**WHAT YOU SHOULD DO:** If an entry holds a picture, leave that picture out; copy everything else exactly.

**DATA PROVIDED:**
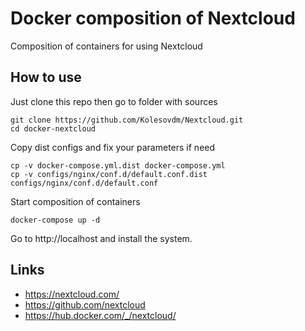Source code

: # Docker composition of Nextcloud

Composition of containers for using Nextcloud

## How to use

Just clone this repo then go to folder with sources

    git clone https://github.com/Kolesovdm/Nextcloud.git
    cd docker-nextcloud

Copy dist configs and fix your parameters if need

    cp -v docker-compose.yml.dist docker-compose.yml
    cp -v configs/nginx/conf.d/default.conf.dist configs/nginx/conf.d/default.conf

Start composition of containers

    docker-compose up -d

Go to http://localhost and install the system. 

## Links

* https://nextcloud.com/
* https://github.com/nextcloud
* https://hub.docker.com/_/nextcloud/
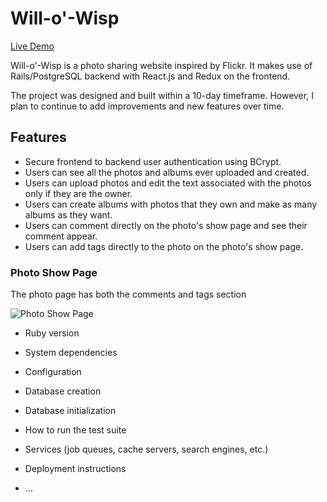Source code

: # Will-o'-Wisp

[Live Demo](https://will-o-wisp.herokuapp.com/#/)

Will-o'-Wisp is a photo sharing website inspired by Flickr. It makes use of Rails/PostgreSQL backend with React.js and Redux on the frontend.

The project was designed and built within a 10-day timeframe. However, I plan to continue to add improvements and new features over time.

## Features

* Secure frontend to backend user authentication using BCrypt.
* Users can see all the photos and albums ever uploaded and created.
* Users can upload photos and edit the text associated with the photos only if they are the owner.
* Users can create albums with photos that they own and make as many albums as they want.
* Users can comment directly on the photo's show page and see their comment appear.
* Users can add tags directly to the photo on the photo's show page.

### Photo Show Page
The photo page has both the comments and tags section

![Photo Show Page](https://github.com/brandt2/WilloWisp-Fullstack/blob/master/readme/photo_show_page.png)

* Ruby version

* System dependencies

* Configuration

* Database creation

* Database initialization

* How to run the test suite

* Services (job queues, cache servers, search engines, etc.)

* Deployment instructions

* ...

**EXERCISE SOLUTION:**
Source code

: # Docker composition of Nextcloud

Composition of containers for using Nextcloud

## How to use

Just clone this repo then go to folder with sources

    git clone https://github.com/Kolesovdm/Nextcloud.git
    cd docker-nextcloud

Copy dist configs and fix your parameters if need

    cp -v docker-compose.yml.dist docker-compose.yml
    cp -v configs/nginx/conf.d/default.conf.dist configs/nginx/conf.d/default.conf

Start composition of containers

    docker-compose up -d

Go to http://localhost and install the system. 

## Links

* https://nextcloud.com/
* https://github.com/nextcloud
* https://hub.docker.com/_/nextcloud/
Source code

: # Will-o'-Wisp

[Live Demo](https://will-o-wisp.herokuapp.com/#/)

Will-o'-Wisp is a photo sharing website inspired by Flickr. It makes use of Rails/PostgreSQL backend with React.js and Redux on the frontend.

The project was designed and built within a 10-day timeframe. However, I plan to continue to add improvements and new features over time.

## Features

* Secure frontend to backend user authentication using BCrypt.
* Users can see all the photos and albums ever uploaded and created.
* Users can upload photos and edit the text associated with the photos only if they are the owner.
* Users can create albums with photos that they own and make as many albums as they want.
* Users can comment directly on the photo's show page and see their comment appear.
* Users can add tags directly to the photo on the photo's show page.

### Photo Show Page
The photo page has both the comments and tags section

![Photo Show Page](https://github.com/brandt2/WilloWisp-Fullstack/blob/master/readme/photo_show_page.png)

* Ruby version

* System dependencies

* Configuration

* Database creation

* Database initialization

* How to run the test suite

* Services (job queues, cache servers, search engines, etc.)

* Deployment instructions

* ...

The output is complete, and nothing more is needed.